Siz, siz olun ya da biz, biz olalım bir gün "akılsız dostun mu olsun yoksa akıllı düşmanın mı" sorusu ile karşılaşırsak tercihimizi "akılsız dosttan" yana yapmayalım!
Zira düşmana karşı zaten tedbirli ve temkinli olacağımız için akıllısı ya da akılsızı pek fark etmez!
Ama dost dediğimizin akılsızı bizleri zor durumda bırakabilir!
Zira akılsız dost iyi bir şey yapıyorum zannı ile bir çuval inciri berbat edebilir.

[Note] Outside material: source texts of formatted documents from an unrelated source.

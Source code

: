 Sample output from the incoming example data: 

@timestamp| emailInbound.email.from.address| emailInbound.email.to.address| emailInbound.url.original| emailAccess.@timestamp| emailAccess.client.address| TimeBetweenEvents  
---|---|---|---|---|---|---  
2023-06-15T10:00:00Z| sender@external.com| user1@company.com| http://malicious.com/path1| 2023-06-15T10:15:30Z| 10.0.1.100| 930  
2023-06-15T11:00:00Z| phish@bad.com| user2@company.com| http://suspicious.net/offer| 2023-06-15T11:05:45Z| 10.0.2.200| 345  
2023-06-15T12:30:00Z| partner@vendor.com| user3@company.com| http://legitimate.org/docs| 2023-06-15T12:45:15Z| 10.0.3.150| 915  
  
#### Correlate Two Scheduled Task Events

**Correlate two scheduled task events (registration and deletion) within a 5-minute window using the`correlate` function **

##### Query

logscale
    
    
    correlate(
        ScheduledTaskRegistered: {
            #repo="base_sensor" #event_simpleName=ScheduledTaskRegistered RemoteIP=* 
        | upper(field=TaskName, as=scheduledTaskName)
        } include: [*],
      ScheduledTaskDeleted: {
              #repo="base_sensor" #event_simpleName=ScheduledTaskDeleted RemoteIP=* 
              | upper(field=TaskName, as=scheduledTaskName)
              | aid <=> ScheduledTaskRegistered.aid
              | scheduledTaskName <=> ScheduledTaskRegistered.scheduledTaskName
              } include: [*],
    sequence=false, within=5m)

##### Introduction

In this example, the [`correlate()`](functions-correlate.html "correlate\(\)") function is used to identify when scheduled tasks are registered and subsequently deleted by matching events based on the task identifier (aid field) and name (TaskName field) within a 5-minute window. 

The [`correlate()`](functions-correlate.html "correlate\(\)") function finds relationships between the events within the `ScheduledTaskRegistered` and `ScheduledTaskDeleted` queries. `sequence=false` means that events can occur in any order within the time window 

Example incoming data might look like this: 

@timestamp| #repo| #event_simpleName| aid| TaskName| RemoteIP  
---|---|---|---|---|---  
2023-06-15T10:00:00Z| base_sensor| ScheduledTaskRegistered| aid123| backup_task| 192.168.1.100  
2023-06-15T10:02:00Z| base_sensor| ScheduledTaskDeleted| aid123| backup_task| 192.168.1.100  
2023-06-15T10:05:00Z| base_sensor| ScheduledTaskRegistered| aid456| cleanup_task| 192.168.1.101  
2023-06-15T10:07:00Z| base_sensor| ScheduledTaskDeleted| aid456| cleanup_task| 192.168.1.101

Ya da halının ortasını pisleyebilir!
Veyahut hiç olmayacak bir yerde ve hiç olmayacak bir zamanda hileli seçim konusu hakkında fikir yürütmeye başlayabilir!
Biz "bu laf da nereden çıktı şimdi" diye hayretlere düşerken akılsız dostumuz bu defa meşruiyetten söz edebilir!
Hileli seçim yakıştırması ve meşruiyet tartışmaları devam ederken "biz bir şeyler vereceğiz ama önce o bir şey verecek" mealinde incitici laflar duyabiliriz.
Evet, dostun en tehlikelisi akılsız olanıdır!
Ağza alınmaması gereken lafları ulu orta sarf edenidir!
Gaf üstüne gaf yapandır!
Pot üstüne pot kırandır!
Bize karşı göstermiş olduğu olağanüstü ilginin ve sevecenliğin göstermelik olduğunu aklımızdan hiç çıkarmamalıyız.
Bize düzdüğü övgülerin de gelip geçici olduğunu unutmamalıyız.
Dememiz odur ki her yüzümüze güleni dost olarak görmemeliyiz.
Düzülen methiyeleri gerçek olarak kabul etmemeliyiz.
Yani tedbiri ve temkini elden bırakmamalıyız.